* [TASK INSTRUCTIONS]:
Could you print exactly the lines of the listing below, starting at the line that has "# Important script for websites" and ending at the line that has "Here are some scripts", and only those lines?

== Segment start ==

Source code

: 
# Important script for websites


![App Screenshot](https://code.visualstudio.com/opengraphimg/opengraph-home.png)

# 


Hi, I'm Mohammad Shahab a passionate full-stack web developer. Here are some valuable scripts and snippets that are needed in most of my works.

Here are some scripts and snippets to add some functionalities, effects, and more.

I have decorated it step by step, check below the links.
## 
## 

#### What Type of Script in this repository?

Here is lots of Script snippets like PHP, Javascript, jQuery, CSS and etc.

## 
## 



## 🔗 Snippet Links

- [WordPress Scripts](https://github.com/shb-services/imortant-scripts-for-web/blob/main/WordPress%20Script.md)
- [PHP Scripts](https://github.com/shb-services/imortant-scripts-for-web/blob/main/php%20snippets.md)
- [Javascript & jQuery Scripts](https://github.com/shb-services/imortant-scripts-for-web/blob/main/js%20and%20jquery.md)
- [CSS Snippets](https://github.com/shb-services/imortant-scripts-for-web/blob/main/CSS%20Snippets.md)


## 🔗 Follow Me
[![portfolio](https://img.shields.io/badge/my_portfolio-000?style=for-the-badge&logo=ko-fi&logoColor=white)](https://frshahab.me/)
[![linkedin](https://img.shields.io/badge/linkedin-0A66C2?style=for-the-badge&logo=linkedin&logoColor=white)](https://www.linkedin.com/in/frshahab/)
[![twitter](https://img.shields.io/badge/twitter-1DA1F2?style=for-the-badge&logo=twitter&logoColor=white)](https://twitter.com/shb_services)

== Segment end ==
== Segment start ==

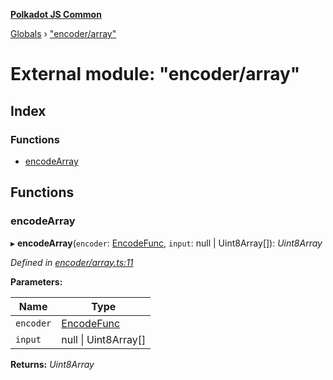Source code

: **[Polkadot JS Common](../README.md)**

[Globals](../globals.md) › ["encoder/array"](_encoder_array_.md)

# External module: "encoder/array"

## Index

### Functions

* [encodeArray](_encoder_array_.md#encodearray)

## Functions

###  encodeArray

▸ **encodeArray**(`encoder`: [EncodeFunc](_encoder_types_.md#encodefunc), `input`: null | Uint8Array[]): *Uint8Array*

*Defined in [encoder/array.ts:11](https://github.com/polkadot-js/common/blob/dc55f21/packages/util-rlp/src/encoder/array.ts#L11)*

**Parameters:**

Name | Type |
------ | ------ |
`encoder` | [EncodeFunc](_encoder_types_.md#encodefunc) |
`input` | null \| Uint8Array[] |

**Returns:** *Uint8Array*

== Segment end ==
== Segment start ==

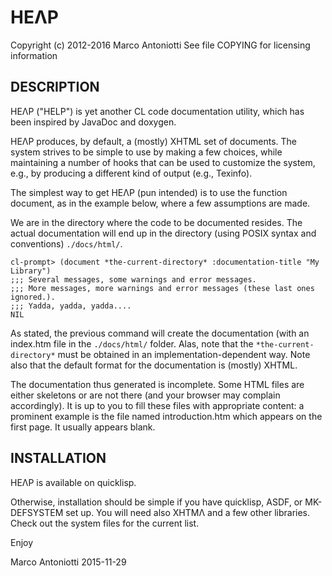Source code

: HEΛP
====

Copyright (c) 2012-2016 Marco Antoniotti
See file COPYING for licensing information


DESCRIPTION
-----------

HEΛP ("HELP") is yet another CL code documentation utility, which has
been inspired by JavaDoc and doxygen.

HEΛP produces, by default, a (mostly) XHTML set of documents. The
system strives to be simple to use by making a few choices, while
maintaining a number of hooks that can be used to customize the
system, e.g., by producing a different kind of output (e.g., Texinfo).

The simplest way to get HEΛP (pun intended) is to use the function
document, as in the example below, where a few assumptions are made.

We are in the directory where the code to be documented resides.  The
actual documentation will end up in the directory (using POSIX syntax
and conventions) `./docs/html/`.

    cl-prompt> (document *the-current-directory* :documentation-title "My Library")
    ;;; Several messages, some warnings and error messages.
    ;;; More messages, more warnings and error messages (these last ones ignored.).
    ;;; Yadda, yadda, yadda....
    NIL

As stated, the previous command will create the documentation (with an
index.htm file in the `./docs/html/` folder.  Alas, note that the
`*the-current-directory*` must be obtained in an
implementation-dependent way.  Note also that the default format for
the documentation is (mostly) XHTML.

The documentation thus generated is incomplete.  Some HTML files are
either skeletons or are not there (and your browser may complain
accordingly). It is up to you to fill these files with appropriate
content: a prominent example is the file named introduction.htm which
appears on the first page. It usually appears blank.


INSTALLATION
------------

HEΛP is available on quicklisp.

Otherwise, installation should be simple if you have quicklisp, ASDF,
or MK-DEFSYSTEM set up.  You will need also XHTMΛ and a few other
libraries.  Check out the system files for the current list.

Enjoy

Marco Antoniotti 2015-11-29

== Segment end ==

* [TASK SOLUTION]:
# Important script for websites


![App Screenshot](https://code.visualstudio.com/opengraphimg/opengraph-home.png)

# 


Hi, I'm Mohammad Shahab a passionate full-stack web developer. Here are some valuable scripts and snippets that are needed in most of my works.

Here are some scripts and snippets to add some functionalities, effects, and more.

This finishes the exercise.